Yunho era un amigo de la infancia, sí, lo quería, pero no se sentía de la misma manera. Quizás porque estaba demasiado contento de venir con Minho, quien aun no ha contestado sus mensajes, ni siquiera con una escasa palabra.
Y eso le preocupaba un poco.
Agarró su celular para mandarle un mensaje, esta vez quería saber si estaba bien, pero Yunho se lo arrebató sin siquiera avisarle.

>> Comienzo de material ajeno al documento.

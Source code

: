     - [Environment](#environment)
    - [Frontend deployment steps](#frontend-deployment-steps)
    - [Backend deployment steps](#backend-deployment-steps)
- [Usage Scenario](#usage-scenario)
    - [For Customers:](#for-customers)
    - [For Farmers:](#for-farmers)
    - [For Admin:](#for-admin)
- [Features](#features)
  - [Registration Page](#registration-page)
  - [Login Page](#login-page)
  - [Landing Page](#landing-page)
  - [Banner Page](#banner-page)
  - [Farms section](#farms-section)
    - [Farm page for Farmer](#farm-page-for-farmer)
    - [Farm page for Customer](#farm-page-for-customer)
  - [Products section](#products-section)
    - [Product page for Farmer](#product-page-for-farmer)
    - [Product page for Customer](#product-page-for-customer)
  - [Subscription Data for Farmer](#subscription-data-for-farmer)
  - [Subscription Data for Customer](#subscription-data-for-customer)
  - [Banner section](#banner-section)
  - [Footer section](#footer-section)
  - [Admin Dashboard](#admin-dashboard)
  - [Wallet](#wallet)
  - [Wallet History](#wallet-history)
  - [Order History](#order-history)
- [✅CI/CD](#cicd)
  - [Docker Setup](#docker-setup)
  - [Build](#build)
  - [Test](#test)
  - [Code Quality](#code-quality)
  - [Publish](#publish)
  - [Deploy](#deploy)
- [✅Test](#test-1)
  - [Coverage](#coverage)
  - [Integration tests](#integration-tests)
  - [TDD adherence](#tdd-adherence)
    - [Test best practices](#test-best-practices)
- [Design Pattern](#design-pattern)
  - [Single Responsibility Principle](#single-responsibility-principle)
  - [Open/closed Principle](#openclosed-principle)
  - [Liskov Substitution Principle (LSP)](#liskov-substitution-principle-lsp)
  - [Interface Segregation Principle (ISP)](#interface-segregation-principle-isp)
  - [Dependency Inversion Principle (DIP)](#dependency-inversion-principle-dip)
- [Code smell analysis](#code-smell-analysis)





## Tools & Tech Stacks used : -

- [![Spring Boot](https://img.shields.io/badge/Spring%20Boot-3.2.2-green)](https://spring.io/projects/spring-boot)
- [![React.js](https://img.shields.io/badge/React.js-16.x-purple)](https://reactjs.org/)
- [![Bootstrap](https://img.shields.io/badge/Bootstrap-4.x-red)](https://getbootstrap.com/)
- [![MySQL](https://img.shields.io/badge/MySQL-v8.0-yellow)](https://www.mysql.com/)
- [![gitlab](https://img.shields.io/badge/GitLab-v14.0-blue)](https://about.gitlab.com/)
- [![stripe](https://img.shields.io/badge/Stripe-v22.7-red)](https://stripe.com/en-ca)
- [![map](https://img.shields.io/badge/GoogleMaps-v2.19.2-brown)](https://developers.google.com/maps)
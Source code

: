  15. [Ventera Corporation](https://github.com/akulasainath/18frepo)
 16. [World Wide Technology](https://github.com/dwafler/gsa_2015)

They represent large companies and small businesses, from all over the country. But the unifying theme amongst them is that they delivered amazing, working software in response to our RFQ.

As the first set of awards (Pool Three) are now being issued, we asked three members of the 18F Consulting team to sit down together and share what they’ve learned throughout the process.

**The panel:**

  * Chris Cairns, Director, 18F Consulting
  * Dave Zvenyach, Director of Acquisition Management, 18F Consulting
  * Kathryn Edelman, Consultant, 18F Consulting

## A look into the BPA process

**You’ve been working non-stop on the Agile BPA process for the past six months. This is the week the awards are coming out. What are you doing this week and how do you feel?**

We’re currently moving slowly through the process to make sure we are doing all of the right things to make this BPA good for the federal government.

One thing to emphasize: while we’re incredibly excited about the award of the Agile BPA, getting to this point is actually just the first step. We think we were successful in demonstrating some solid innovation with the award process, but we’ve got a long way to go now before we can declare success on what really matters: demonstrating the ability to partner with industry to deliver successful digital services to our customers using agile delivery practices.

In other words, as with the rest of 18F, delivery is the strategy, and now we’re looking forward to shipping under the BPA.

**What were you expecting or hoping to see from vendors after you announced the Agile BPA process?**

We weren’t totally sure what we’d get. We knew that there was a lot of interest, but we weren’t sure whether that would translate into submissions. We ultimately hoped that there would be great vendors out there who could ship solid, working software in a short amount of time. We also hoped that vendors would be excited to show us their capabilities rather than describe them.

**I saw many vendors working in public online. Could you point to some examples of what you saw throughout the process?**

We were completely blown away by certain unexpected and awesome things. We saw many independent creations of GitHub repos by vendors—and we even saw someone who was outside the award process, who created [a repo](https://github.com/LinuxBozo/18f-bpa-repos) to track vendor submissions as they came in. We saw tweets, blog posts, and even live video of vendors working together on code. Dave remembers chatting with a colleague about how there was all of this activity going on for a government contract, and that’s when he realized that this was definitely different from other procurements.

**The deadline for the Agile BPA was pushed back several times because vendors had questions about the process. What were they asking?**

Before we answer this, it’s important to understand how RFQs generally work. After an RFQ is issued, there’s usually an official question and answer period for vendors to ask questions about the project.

—¿A dónde vamos primero? —tenia el celular en mano y supo lo que iba a hacer cuando vio el chat de Minho abierto—. ¿Quieres enviarle un mensaje? —preguntó, mirando un poco el chat, mientras que Jisung intentaba recuperarlo, pero sin suerte—. Sunggie, por favor, mira como te trata. ¿Por qué sigues insistiendo? Tal vez ya no te quiere, ¿pero sabes quien sí? Yo, por eso estoy aquí —y junto a una sonrisa, le devolvió el celular, sabiendo que había dicho lo necesario para que se olvide de él al menos por el día.
Aquello lo dejó un poco triste, tanto que no pudo replicar cuando le tomó del brazo bruscamente y lo empujó por toda la feria hasta un juego en especifico. Pero aquello le recordó, que, a la persona a la cual se quiere, no se la trata de esta manera brusca, por ende, Minho sí le quería.